======== Task material
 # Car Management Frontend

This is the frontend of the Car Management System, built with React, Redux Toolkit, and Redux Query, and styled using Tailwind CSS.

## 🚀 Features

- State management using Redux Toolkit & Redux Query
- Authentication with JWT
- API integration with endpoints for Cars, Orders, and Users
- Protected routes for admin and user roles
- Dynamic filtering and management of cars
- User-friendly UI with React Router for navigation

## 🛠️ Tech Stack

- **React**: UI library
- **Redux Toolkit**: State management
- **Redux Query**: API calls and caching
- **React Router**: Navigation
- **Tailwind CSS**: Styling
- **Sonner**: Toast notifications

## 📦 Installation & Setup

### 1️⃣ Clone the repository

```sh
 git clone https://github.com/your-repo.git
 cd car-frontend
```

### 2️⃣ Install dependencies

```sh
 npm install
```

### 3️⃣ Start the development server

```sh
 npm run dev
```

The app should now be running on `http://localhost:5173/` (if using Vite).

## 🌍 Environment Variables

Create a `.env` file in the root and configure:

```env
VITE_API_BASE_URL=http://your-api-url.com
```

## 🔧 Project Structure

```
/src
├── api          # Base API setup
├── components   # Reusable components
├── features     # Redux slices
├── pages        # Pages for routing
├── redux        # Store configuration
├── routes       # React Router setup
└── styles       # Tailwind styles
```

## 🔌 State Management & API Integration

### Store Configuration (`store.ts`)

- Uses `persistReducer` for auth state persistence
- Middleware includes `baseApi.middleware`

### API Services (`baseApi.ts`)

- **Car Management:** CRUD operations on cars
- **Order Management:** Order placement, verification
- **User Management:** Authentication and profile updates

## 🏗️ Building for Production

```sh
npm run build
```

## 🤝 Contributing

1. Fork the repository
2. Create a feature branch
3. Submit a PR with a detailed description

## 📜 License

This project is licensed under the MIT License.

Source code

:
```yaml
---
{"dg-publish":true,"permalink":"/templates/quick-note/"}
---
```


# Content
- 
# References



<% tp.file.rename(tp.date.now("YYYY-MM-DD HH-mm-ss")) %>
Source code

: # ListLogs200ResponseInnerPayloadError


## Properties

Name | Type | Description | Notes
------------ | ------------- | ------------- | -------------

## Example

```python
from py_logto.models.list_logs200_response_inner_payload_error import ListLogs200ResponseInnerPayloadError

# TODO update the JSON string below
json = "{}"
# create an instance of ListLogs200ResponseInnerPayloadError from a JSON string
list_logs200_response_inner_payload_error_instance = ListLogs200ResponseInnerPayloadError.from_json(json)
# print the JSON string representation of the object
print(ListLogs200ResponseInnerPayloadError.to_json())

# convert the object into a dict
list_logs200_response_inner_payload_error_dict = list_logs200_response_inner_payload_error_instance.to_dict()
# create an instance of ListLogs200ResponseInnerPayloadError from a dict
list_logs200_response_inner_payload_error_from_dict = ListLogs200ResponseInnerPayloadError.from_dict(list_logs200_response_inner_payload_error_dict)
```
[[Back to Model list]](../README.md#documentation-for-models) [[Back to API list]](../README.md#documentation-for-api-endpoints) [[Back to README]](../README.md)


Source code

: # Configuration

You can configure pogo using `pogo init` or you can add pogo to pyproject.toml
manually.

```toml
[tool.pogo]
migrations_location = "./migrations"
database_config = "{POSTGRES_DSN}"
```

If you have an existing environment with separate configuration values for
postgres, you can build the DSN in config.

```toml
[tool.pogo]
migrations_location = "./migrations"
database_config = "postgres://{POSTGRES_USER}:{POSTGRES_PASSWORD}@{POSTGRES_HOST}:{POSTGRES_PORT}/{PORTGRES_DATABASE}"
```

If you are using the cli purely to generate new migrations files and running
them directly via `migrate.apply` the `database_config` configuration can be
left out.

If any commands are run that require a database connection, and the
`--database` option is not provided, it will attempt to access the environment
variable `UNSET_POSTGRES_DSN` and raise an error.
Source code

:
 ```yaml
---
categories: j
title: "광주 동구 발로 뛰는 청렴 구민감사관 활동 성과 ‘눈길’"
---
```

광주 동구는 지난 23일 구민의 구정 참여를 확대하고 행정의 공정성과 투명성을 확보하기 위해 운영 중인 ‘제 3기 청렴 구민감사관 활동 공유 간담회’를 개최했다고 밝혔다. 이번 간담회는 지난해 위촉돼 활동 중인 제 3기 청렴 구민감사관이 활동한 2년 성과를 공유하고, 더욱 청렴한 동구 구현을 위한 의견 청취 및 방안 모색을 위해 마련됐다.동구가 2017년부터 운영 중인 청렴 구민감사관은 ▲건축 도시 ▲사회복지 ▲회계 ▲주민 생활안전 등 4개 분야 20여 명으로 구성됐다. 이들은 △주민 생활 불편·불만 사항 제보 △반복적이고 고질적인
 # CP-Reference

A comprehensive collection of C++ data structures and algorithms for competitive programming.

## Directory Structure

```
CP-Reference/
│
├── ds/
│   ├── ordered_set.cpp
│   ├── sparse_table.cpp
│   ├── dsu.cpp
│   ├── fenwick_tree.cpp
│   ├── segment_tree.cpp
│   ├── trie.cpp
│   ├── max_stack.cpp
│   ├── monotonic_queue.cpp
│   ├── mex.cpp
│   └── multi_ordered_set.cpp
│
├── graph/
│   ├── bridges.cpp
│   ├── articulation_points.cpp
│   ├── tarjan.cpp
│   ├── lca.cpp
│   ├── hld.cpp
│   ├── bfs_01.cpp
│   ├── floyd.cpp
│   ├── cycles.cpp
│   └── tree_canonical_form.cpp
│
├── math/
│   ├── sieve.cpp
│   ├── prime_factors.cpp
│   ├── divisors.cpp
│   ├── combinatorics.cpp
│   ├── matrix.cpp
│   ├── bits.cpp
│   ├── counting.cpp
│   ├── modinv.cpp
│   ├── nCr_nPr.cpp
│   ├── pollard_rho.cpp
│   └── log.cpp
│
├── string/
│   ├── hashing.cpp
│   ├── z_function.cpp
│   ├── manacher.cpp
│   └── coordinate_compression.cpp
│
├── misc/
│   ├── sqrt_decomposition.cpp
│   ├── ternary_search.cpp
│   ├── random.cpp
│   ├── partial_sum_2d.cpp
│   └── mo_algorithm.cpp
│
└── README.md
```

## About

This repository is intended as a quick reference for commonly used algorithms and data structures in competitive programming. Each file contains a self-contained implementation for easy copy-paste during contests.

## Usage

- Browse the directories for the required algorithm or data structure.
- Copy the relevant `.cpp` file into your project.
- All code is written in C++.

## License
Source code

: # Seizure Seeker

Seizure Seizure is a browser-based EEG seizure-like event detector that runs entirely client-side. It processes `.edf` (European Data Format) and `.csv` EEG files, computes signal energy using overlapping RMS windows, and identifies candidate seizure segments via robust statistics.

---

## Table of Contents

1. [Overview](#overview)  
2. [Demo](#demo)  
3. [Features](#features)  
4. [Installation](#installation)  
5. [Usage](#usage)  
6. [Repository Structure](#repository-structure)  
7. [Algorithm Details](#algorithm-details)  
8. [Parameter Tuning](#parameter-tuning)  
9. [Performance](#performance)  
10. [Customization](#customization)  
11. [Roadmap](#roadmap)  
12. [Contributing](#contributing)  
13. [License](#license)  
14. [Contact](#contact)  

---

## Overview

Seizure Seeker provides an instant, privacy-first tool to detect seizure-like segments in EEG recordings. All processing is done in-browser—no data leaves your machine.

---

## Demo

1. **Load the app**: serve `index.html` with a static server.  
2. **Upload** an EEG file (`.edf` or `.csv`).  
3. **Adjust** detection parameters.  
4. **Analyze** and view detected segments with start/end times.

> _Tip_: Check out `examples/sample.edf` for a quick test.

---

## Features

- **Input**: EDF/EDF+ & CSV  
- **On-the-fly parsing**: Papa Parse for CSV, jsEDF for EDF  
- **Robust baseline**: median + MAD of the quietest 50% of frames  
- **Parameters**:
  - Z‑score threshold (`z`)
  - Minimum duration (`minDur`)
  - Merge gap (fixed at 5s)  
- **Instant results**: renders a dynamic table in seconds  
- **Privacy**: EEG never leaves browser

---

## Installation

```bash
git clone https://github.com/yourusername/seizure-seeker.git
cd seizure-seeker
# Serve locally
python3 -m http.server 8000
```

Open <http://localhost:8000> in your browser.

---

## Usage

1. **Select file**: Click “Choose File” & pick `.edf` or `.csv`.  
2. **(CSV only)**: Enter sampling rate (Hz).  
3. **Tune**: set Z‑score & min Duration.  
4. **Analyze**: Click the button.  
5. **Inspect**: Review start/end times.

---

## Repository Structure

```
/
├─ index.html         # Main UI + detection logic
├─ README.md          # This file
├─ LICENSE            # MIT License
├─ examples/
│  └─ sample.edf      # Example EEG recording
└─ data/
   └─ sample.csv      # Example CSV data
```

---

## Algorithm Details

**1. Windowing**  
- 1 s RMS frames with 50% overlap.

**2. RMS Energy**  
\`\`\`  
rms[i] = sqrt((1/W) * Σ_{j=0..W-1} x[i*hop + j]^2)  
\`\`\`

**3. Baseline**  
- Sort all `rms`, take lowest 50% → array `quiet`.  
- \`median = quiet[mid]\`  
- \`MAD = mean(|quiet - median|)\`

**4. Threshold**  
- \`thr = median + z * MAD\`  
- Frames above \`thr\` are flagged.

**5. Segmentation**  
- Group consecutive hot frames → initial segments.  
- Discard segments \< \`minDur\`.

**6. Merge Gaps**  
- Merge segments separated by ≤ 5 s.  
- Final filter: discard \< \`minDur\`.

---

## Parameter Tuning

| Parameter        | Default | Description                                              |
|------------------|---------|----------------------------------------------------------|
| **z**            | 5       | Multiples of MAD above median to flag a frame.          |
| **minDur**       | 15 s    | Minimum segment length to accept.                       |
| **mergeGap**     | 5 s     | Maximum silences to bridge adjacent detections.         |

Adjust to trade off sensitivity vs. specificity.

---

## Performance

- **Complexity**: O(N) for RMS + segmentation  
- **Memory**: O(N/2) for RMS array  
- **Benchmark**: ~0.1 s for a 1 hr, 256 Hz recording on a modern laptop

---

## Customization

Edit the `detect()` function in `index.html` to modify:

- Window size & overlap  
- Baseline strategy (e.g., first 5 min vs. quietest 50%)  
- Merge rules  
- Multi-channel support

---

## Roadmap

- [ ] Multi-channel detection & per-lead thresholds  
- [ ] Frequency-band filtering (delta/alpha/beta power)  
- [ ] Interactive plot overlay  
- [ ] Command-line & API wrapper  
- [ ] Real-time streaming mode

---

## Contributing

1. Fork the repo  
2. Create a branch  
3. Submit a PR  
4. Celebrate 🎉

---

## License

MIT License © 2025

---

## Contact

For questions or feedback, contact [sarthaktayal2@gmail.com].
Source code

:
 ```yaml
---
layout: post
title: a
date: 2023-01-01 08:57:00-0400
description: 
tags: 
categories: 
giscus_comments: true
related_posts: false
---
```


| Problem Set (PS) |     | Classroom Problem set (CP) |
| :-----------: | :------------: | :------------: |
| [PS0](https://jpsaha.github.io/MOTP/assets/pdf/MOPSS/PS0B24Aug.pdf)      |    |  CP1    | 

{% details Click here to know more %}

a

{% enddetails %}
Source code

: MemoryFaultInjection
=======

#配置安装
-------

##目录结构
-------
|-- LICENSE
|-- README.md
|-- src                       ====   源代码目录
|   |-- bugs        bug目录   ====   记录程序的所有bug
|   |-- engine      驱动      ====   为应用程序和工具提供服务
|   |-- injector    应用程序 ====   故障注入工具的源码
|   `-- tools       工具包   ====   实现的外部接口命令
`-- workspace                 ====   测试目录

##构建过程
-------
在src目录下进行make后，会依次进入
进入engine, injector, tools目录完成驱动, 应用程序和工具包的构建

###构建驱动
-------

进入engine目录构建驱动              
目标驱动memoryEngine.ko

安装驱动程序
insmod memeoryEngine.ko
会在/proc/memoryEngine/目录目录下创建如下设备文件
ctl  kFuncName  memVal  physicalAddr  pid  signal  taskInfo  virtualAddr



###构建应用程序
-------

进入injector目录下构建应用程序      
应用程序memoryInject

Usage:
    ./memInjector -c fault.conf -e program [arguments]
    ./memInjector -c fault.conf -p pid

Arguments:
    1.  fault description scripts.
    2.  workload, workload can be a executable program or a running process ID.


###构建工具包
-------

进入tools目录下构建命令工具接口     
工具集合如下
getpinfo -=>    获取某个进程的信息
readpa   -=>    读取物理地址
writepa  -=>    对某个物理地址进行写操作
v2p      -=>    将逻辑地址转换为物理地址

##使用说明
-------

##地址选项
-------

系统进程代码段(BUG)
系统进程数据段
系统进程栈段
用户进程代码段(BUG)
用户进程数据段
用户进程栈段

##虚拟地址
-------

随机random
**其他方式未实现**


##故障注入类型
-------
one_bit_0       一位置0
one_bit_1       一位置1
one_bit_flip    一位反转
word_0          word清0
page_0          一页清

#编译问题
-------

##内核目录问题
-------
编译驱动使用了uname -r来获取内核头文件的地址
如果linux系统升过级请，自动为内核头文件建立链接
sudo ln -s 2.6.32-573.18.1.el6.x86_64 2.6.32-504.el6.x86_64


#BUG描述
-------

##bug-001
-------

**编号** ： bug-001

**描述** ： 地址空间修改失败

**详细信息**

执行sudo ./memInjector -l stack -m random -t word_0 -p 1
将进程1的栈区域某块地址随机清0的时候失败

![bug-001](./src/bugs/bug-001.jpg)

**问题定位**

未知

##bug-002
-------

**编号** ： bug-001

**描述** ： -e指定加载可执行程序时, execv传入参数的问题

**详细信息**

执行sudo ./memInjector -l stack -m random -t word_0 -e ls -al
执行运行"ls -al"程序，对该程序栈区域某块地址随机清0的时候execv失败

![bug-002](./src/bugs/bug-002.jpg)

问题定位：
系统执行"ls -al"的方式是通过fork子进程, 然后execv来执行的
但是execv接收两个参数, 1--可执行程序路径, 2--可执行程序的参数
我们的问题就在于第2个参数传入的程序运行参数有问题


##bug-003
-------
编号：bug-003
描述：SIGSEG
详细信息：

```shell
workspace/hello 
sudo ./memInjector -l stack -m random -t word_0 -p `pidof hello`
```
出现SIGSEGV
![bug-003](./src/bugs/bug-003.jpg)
================
### What is expected
Please give back, exactly as it stands above, the stretch from the line with "take lowest 50%" through the line with "## Parameter Tuning", and no line outside it.

### Result for this task
- Sort all `rms`, take lowest 50% → array `quiet`.  
- \`median = quiet[mid]\`  
- \`MAD = mean(|quiet - median|)\`

**4. Threshold**  
- \`thr = median + z * MAD\`  
- Frames above \`thr\` are flagged.

**5. Segmentation**  
- Group consecutive hot frames → initial segments.  
- Discard segments \< \`minDur\`.

**6. Merge Gaps**  
- Merge segments separated by ≤ 5 s.  
- Final filter: discard \< \`minDur\`.

---

## Parameter Tuning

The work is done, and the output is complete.